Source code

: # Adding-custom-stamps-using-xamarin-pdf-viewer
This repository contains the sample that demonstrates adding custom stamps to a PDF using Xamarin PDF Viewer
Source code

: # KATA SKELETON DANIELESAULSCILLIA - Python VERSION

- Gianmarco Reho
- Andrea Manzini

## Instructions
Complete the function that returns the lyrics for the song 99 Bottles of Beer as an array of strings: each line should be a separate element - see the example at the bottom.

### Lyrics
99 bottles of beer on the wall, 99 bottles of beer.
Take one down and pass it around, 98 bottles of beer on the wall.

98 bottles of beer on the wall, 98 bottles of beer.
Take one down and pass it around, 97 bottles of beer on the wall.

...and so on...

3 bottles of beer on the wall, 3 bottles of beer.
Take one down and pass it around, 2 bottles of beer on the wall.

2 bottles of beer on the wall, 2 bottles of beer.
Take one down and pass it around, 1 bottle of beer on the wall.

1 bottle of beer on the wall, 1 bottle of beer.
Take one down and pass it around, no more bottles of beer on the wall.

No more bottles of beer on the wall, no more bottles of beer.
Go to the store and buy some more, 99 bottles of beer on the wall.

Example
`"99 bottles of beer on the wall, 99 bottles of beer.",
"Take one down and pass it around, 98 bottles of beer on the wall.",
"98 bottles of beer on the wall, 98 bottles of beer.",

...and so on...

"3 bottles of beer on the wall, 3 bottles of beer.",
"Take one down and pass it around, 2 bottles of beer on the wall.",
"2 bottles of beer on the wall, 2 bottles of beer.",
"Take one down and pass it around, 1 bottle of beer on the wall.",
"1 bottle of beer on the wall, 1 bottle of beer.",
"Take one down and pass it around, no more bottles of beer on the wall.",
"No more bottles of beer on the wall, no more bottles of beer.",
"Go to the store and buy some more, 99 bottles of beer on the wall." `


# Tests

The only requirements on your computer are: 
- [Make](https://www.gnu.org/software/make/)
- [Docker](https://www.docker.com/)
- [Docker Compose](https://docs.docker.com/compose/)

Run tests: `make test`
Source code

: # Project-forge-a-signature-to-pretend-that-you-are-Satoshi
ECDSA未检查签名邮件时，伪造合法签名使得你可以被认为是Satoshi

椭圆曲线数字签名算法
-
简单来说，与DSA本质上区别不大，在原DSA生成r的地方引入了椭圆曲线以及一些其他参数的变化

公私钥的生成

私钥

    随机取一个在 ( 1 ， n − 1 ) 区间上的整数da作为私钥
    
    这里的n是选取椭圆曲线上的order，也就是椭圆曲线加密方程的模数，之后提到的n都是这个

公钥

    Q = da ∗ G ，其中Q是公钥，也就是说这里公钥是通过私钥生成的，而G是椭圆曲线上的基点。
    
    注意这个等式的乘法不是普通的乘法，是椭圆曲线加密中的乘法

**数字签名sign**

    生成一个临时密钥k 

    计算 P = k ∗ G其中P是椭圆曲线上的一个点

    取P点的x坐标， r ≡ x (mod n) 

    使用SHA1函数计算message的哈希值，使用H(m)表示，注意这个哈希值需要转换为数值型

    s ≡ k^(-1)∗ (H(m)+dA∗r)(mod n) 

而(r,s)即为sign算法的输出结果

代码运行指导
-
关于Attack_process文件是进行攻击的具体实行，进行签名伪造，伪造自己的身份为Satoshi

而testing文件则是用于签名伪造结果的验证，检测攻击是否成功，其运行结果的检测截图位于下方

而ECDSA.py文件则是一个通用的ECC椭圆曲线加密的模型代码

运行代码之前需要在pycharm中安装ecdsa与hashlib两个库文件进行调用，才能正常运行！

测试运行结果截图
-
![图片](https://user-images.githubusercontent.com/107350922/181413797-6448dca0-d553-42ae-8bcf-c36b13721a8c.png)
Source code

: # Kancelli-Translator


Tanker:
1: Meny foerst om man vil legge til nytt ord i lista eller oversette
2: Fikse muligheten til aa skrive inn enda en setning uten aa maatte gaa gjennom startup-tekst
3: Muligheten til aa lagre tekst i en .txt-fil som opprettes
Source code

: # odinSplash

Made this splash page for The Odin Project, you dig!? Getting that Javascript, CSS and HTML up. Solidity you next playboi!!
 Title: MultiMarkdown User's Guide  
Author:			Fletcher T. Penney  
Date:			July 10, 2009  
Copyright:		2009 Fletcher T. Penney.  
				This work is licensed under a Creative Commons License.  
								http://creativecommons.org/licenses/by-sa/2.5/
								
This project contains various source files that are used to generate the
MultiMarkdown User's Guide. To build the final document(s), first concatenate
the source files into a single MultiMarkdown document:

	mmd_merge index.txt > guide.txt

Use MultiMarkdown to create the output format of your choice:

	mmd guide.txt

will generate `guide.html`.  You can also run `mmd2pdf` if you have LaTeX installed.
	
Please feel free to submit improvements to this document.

__What to produce__:
Whatever appears in the data above should be set down again exactly.

__Response__:
Source code

: # Adding-custom-stamps-using-xamarin-pdf-viewer
This repository contains the sample that demonstrates adding custom stamps to a PDF using Xamarin PDF Viewer
Source code

: # KATA SKELETON DANIELESAULSCILLIA - Python VERSION

- Gianmarco Reho
- Andrea Manzini

## Instructions
Complete the function that returns the lyrics for the song 99 Bottles of Beer as an array of strings: each line should be a separate element - see the example at the bottom.

### Lyrics
99 bottles of beer on the wall, 99 bottles of beer.
Take one down and pass it around, 98 bottles of beer on the wall.

98 bottles of beer on the wall, 98 bottles of beer.
Take one down and pass it around, 97 bottles of beer on the wall.

...and so on...

3 bottles of beer on the wall, 3 bottles of beer.
Take one down and pass it around, 2 bottles of beer on the wall.

2 bottles of beer on the wall, 2 bottles of beer.
Take one down and pass it around, 1 bottle of beer on the wall.

1 bottle of beer on the wall, 1 bottle of beer.
Take one down and pass it around, no more bottles of beer on the wall.

No more bottles of beer on the wall, no more bottles of beer.
Go to the store and buy some more, 99 bottles of beer on the wall.

Example
`"99 bottles of beer on the wall, 99 bottles of beer.",
"Take one down and pass it around, 98 bottles of beer on the wall.",
"98 bottles of beer on the wall, 98 bottles of beer.",

...and so on...

"3 bottles of beer on the wall, 3 bottles of beer.",
"Take one down and pass it around, 2 bottles of beer on the wall.",
"2 bottles of beer on the wall, 2 bottles of beer.",
"Take one down and pass it around, 1 bottle of beer on the wall.",
"1 bottle of beer on the wall, 1 bottle of beer.",
"Take one down and pass it around, no more bottles of beer on the wall.",
"No more bottles of beer on the wall, no more bottles of beer.",
"Go to the store and buy some more, 99 bottles of beer on the wall." `


# Tests

The only requirements on your computer are: 
- [Make](https://www.gnu.org/software/make/)
- [Docker](https://www.docker.com/)
- [Docker Compose](https://docs.docker.com/compose/)

Run tests: `make test`
Source code

: # Project-forge-a-signature-to-pretend-that-you-are-Satoshi
ECDSA未检查签名邮件时，伪造合法签名使得你可以被认为是Satoshi

椭圆曲线数字签名算法
-
简单来说，与DSA本质上区别不大，在原DSA生成r的地方引入了椭圆曲线以及一些其他参数的变化

公私钥的生成

私钥

    随机取一个在 ( 1 ， n − 1 ) 区间上的整数da作为私钥
    
    这里的n是选取椭圆曲线上的order，也就是椭圆曲线加密方程的模数，之后提到的n都是这个

公钥

    Q = da ∗ G ，其中Q是公钥，也就是说这里公钥是通过私钥生成的，而G是椭圆曲线上的基点。
    
    注意这个等式的乘法不是普通的乘法，是椭圆曲线加密中的乘法

**数字签名sign**

    生成一个临时密钥k 

    计算 P = k ∗ G其中P是椭圆曲线上的一个点

    取P点的x坐标， r ≡ x (mod n) 

    使用SHA1函数计算message的哈希值，使用H(m)表示，注意这个哈希值需要转换为数值型

    s ≡ k^(-1)∗ (H(m)+dA∗r)(mod n) 

而(r,s)即为sign算法的输出结果

代码运行指导
-
关于Attack_process文件是进行攻击的具体实行，进行签名伪造，伪造自己的身份为Satoshi

而testing文件则是用于签名伪造结果的验证，检测攻击是否成功，其运行结果的检测截图位于下方

而ECDSA.py文件则是一个通用的ECC椭圆曲线加密的模型代码

运行代码之前需要在pycharm中安装ecdsa与hashlib两个库文件进行调用，才能正常运行！

测试运行结果截图
-
![图片](https://user-images.githubusercontent.com/107350922/181413797-6448dca0-d553-42ae-8bcf-c36b13721a8c.png)
Source code

: # Kancelli-Translator


Tanker:
1: Meny foerst om man vil legge til nytt ord i lista eller oversette
2: Fikse muligheten til aa skrive inn enda en setning uten aa maatte gaa gjennom startup-tekst
3: Muligheten til aa lagre tekst i en .txt-fil som opprettes
Source code

: # odinSplash

Made this splash page for The Odin Project, you dig!? Getting that Javascript, CSS and HTML up. Solidity you next playboi!!
 Title: MultiMarkdown User's Guide  
Author:			Fletcher T. Penney  
Date:			July 10, 2009  
Copyright:		2009 Fletcher T. Penney.  
				This work is licensed under a Creative Commons License.  
								http://creativecommons.org/licenses/by-sa/2.5/
								
This project contains various source files that are used to generate the
MultiMarkdown User's Guide. To build the final document(s), first concatenate
the source files into a single MultiMarkdown document:

	mmd_merge index.txt > guide.txt

Use MultiMarkdown to create the output format of your choice:

	mmd guide.txt

will generate `guide.html`.  You can also run `mmd2pdf` if you have LaTeX installed.
	
Please feel free to submit improvements to this document.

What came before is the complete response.